Work item
From the data below, copy exactly the lines that lie between the one holding "The Home Textile market in Italy" and the one holding "Spain Home Textile Market", including both, and nothing more.

Segment Open

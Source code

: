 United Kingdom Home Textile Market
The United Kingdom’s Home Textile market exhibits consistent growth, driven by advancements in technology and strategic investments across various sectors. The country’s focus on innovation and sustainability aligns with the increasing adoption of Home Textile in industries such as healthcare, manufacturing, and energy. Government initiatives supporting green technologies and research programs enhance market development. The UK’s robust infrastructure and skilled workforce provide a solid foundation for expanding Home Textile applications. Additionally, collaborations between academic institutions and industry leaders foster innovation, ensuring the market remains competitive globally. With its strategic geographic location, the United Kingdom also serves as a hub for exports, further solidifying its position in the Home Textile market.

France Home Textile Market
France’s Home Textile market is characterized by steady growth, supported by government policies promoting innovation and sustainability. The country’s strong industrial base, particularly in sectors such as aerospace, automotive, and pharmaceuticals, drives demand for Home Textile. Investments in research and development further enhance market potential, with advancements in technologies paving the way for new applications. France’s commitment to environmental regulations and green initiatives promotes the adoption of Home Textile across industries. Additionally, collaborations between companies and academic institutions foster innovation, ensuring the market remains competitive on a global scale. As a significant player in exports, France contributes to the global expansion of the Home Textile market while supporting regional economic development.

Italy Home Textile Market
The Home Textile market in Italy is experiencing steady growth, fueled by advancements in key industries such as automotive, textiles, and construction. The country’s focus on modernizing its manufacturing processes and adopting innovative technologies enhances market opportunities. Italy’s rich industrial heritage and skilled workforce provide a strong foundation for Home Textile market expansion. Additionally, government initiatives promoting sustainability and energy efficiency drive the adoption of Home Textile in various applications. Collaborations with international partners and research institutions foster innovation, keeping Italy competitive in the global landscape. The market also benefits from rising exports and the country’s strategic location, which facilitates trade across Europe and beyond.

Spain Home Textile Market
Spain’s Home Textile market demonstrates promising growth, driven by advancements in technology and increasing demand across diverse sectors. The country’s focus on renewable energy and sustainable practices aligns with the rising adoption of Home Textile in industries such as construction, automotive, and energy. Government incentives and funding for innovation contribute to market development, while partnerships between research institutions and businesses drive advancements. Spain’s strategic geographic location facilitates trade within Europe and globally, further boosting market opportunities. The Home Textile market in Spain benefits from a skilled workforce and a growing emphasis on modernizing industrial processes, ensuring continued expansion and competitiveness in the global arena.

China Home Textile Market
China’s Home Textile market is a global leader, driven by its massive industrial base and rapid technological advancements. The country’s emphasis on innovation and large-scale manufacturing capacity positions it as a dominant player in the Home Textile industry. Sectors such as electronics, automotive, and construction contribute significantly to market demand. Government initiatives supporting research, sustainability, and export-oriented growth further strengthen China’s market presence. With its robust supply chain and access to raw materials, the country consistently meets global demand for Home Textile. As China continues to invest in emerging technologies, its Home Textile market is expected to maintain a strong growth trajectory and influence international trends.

Segment Closed

Exercise response
The Home Textile market in Italy is experiencing steady growth, fueled by advancements in key industries such as automotive, textiles, and construction. The country’s focus on modernizing its manufacturing processes and adopting innovative technologies enhances market opportunities. Italy’s rich industrial heritage and skilled workforce provide a strong foundation for Home Textile market expansion. Additionally, government initiatives promoting sustainability and energy efficiency drive the adoption of Home Textile in various applications. Collaborations with international partners and research institutions foster innovation, keeping Italy competitive in the global landscape. The market also benefits from rising exports and the country’s strategic location, which facilitates trade across Europe and beyond.

Spain Home Textile Market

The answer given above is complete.